How successful are the jack style ones you see on ebay?
Does anyone have one I could try first in the Yorks area at all?
Many thanks,
Steve
No good in my opinion!
If you're after nice constant radius bends in thinish walled tube for exhaust - Ive found them hopeless every time with a Machine Mart hydraulic
bender!
THicker walled stuff is better but not too thick or it wont work at all - me and Liam tried to do some 50mm dia. 3mm wall CDS and it wouldnt touch it
until the very last minute where it kinked it massively - see my photo archive.
That was a bit pessimistic wasnt it?!
Maybe you'll have more success!
Okay for scaffold pole, any thinner and the tube will kink.
Mind you I have never tried filling thin tube with sand.
Regards Mark
hi steve
dont bother wasting your money unless you are bending 3mm wall upwards it will crease like hell, you need to find a draw bender or a like the only
thing is with no mandrel you are looking at bending round a big radius if you are on 1.5mm wall or less
best regards
marc
We tried all sorts of ideas, but none worked.
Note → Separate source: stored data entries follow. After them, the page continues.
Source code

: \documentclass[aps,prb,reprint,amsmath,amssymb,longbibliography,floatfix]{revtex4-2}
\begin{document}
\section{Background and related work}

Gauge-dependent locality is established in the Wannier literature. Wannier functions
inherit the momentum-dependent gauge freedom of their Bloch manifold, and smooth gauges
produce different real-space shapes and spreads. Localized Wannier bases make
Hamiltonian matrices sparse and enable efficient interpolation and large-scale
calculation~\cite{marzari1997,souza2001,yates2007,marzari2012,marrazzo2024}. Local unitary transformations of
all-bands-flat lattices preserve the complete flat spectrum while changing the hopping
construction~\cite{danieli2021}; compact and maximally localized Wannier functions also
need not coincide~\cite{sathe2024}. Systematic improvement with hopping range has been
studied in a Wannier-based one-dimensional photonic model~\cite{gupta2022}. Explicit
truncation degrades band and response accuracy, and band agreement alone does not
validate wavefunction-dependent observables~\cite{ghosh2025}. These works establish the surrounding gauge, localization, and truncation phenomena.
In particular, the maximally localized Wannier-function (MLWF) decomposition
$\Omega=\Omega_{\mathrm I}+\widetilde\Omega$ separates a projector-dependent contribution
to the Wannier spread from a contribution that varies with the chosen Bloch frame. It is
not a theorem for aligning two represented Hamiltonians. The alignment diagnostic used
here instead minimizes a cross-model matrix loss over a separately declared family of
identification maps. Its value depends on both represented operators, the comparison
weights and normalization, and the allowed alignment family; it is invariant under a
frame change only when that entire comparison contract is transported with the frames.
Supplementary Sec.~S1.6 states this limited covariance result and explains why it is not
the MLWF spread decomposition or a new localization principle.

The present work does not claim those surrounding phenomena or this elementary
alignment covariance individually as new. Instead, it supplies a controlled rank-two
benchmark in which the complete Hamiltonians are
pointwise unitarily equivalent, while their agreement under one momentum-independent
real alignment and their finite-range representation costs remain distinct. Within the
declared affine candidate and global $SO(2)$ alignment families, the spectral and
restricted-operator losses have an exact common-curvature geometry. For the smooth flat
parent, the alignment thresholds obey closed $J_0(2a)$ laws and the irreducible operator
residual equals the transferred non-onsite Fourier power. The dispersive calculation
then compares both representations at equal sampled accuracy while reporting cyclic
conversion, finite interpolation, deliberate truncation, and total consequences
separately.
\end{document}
We finally went to a repair shop out at the airport & found someone there with the appropriate bender for 50mm tube. It turned out perfect, and didn't cost much...
For one off jobs it is very often more cost effective to hire. This is what I did to bend up the roll cage for the trials car. £600 to buy but £40.00
for the weekend.
John
I have a hydraulic Pipe bende, no use for tube or anything wiht less than 3mm wall.
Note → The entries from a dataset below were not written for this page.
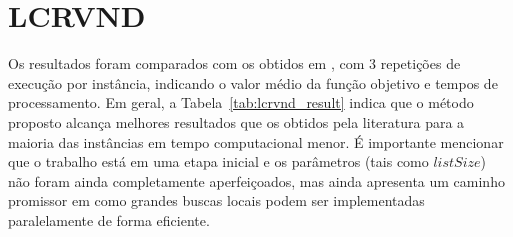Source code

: \section{LCRVND} \label{sec:res_lcrvnd}

Os resultados foram comparados com os obtidos em \cite{Oliveira:2015}, com 3 repetições de execução por instância, indicando o valor médio da função objetivo e tempos de processamento.
Em geral, a Tabela~\ref{tab:lcrvnd_result} indica que o método proposto alcança melhores resultados que os obtidos pela literatura para a maioria das instâncias em tempo computacional menor.
É importante mencionar que o trabalho está em uma etapa inicial e os parâmetros (tais como $listSize$) não foram ainda completamente aperfeiçoados, mas ainda apresenta um caminho promissor em como grandes buscas locais podem ser implementadas paralelamente de forma eficiente.

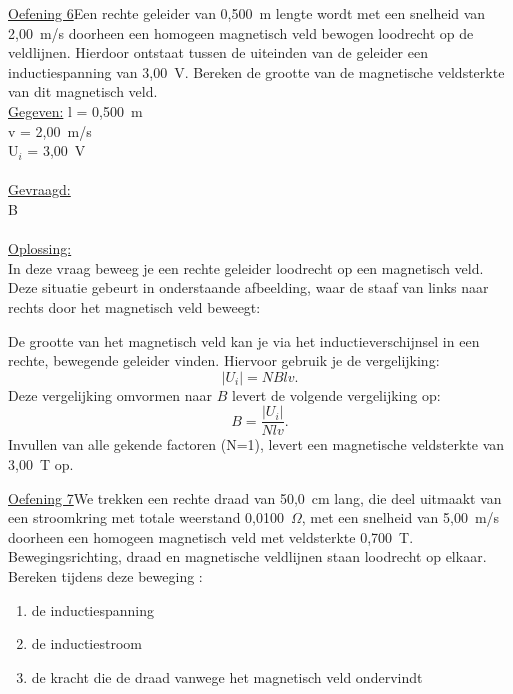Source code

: \documentclass[a4paper,12pt,twoside]{article}%
\begin{document}
\underline{Oefening 6}\newline	Een rechte geleider van 0,500~m lengte wordt met een snelheid van 2,00~m/s doorheen een homogeen magnetisch veld bewogen loodrecht op de veldlijnen. Hierdoor ontstaat tussen de uiteinden van de geleider een inductiespanning van 3,00~V. 
Bereken de grootte van de magnetische veldsterkte van dit magnetisch veld.\\

\underline{Gegeven:}\newline
l = 0,500~m\\
v = 2,00~m/s\\
U$_i$ = 3,00~V\\
\\
\underline{Gevraagd:}\\
B\\ \\
\underline{Oplossing:}\\
In deze vraag beweeg je een rechte geleider loodrecht op een magnetisch veld. Deze situatie gebeurt in onderstaande afbeelding, waar de staaf van links naar rechts  door het magnetisch veld beweegt:
\begin{figure}[h]
	\centering
\end{figure}

De grootte van het magnetisch veld kan je via het inductieverschijnsel in een rechte, bewegende geleider vinden. Hiervoor gebruik je de vergelijking:\[\left|U_i\right|= NBlv.\]
Deze vergelijking omvormen naar $B$ levert de volgende vergelijking op:
\[B = \frac{\left|U_i\right|}{Nlv}.\]
Invullen van alle gekende factoren (N=1), levert een magnetische veldsterkte van 3,00~T op.


\newpage






\underline{Oefening 7}\newline	We trekken een rechte draad van 50,0~cm lang, die deel uitmaakt van een stroomkring met totale weerstand 0,0100~$\Omega$, met een snelheid van 5,00~m/s doorheen een homogeen magnetisch veld met veldsterkte 0,700~T. Bewegingsrichting, draad en magnetische veldlijnen staan loodrecht op elkaar. 
Bereken tijdens deze beweging :
\begin{enumerate}
	\item de inductiespanning
	\item	de inductiestroom
	\item	de kracht die de draad vanwege het magnetisch veld ondervindt
\end{enumerate} 
\end{document}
I was considering buying this form the US.
Its about $900 bucks ,but it seems to be the Dogs boll@*ks
I imported one of these works perfectly, the carriage and import taxes double the price though
Cheers
David
What dies did you buy - I'm interested in the logic for tube size and bend rad selection?
quote:
Originally posted by pk
What dies did you buy - I'm interested in the logic for tube size and bend rad selection?
Perhaps you can make your own bender. Have a look at :
http://www.blindchickenracing.com/To...bingbender.htm
http://www.metalwebnews.com/howto/tu...be-bender.html
You only need to buy the dies. Unfortunately they are quite expensive :-(
Or buy a complete bender at:
http://www.pro-tools.com/200.htm
So glad i saw this thread: I was about to shell out for a cheapo hydraulic tube bender.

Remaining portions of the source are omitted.